Institutional Support and Systemic Challenges
The Friendship Bench does not operate in isolation. It works in close partnership with the Zimbabwean Ministry of Health and Child Care, the University of Zimbabwe, and the World Health Organization. This integration into the public health system allows the grandmothers to be stationed directly at polyclinics, ensuring that mental health is treated with the same urgency as physical ailments like malaria or tuberculosis.
However, the program faces significant hurdles. Despite receiving funding from international philanthropic organizations and donors, the "resource gap" remains a constant threat. Elizabeth Mudzenge noted that follow-up appointments are often missed because there are no funds for transport or communication. "We used to have resources to support some clients in establishing businesses, but these days resources are a challenge," she lamented.
Thandiwe Mashunye echoed these concerns, pointing out that as the model scales, the costs of continued training, supervision, and digital data systems increase. The broader socioeconomic environment also means that while the grandmothers can help "open the mind," they cannot single-handedly solve the structural poverty and lack of employment that trigger their clients’ distress.

Analysis of Implications: A Global Blueprint for Task-Shifting
The success of the Friendship Bench has profound implications for global health policy. The "task-shifting" model—the delegation of clinical tasks to less specialized workers—is increasingly viewed as the only viable way to achieve Universal Health Coverage (UHC) for mental health in low- and middle-income countries.

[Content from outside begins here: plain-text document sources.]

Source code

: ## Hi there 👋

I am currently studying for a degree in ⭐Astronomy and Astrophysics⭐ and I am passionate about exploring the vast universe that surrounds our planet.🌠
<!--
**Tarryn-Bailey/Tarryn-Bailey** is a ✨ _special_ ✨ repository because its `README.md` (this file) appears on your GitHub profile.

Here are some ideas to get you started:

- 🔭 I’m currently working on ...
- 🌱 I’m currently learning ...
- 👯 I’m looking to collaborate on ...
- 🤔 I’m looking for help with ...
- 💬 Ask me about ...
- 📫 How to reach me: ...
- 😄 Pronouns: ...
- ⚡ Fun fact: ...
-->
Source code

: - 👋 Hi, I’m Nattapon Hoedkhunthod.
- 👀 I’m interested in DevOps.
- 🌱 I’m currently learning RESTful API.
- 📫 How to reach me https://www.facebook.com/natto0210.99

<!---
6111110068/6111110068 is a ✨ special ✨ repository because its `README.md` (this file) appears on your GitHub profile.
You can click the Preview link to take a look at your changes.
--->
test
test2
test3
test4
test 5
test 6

The replication of the program in Kenya, Malawi, Tanzania, Botswana, and most recently the United States, suggests that the "grandmother" archetype and the simplicity of a bench are universal. In 2024, the launch of the program in Washington, D.C., by HelpAge USA highlighted that even in wealthy nations, the formal mental health system can be alienating, expensive, and insufficient. In the D.C. pilot, over 20 grandmothers have already conducted more than 500 sessions across libraries, churches, and senior centers. This suggests that the "loneliness epidemic" and the mental health crisis in the West can benefit from the same community-centric wisdom that saved lives in the suburbs of Harare.
Conclusion
The Friendship Bench Zimbabwe is more than a mental health program; it is a testament to the power of human connection and the untapped potential of elderly community members. By validating the wisdom of grandmothers and providing them with clinical tools, Dr. Dixon Chibanda and his team have created a resilient, scalable, and culturally resonant solution to one of the world’s most neglected health crises. As the world continues to grapple with rising rates of depression and anxiety, the simple wooden benches of Zimbabwe offer a profound lesson: sometimes, the most effective medicine is a listening ear and a place to sit. Still, for the model to reach its full potential, sustained global investment is required to ensure that these "custodians of culture" have the logistical support necessary to continue their life-saving work.